■ **DESCRIPTION OF THE TASK**: Every line of the data that includes "ExtensibleWhitespaceNode" should be copied out.

■ **DATA FOR REVIEW**:
++++
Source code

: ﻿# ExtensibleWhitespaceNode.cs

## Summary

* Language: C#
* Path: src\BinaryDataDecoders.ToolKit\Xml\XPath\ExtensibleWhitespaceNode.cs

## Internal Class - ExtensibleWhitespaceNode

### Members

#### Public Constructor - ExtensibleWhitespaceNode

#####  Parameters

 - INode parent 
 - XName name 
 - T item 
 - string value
++++
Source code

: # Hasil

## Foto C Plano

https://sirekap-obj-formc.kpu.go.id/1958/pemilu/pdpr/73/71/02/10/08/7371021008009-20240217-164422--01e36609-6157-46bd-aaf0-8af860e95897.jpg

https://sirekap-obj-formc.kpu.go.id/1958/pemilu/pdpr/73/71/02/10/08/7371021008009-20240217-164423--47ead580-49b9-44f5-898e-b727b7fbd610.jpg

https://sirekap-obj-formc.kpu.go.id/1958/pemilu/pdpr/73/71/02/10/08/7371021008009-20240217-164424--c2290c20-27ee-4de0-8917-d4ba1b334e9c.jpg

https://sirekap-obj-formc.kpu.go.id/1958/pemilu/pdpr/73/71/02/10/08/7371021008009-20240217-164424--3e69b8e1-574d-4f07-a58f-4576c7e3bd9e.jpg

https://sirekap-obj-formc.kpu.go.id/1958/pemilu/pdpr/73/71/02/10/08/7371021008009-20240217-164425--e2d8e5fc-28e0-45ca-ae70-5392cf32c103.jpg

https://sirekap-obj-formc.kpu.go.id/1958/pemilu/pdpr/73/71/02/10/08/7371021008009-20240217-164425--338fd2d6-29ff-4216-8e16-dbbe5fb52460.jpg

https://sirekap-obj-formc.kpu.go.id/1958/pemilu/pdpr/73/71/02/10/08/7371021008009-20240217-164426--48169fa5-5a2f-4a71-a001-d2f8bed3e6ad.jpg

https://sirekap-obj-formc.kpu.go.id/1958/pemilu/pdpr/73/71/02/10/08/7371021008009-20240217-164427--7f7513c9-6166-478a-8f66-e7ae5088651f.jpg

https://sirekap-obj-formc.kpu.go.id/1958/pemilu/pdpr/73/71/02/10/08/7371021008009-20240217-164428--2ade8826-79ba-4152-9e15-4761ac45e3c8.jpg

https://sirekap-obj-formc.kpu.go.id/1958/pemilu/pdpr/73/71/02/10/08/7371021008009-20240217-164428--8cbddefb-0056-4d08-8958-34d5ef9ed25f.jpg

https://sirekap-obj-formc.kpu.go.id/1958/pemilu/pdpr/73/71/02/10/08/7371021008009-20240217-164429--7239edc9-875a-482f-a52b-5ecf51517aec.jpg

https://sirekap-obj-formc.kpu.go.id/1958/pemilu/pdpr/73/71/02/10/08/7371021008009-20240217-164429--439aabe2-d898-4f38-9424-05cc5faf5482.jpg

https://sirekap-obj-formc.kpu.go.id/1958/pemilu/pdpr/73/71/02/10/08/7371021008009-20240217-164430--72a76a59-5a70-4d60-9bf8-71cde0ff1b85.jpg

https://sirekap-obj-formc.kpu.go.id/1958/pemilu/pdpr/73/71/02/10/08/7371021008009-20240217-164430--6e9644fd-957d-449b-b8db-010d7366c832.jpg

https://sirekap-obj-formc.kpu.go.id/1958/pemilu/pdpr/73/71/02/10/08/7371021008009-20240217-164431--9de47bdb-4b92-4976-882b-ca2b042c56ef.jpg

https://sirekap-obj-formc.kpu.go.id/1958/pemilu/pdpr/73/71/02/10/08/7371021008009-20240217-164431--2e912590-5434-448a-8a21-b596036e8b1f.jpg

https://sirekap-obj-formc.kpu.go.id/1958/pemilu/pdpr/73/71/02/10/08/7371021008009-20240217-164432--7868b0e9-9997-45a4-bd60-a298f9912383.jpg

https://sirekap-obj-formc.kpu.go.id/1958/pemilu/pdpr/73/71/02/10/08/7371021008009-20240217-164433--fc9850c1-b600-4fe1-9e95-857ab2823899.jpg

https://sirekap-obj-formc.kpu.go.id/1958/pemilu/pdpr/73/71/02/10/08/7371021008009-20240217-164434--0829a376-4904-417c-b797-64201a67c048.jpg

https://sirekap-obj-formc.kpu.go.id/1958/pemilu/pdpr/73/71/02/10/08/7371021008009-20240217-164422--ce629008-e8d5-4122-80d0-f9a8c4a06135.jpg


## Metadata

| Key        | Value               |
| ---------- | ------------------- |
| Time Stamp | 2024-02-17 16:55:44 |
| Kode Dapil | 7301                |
++++
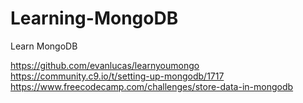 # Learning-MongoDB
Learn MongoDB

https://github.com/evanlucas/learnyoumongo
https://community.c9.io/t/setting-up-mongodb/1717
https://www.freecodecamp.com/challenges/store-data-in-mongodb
++++
■ **PROBLEM SOLUTION**:
: ﻿# ExtensibleWhitespaceNode.cs
* Path: src\BinaryDataDecoders.ToolKit\Xml\XPath\ExtensibleWhitespaceNode.cs
## Internal Class - ExtensibleWhitespaceNode
#### Public Constructor - ExtensibleWhitespaceNode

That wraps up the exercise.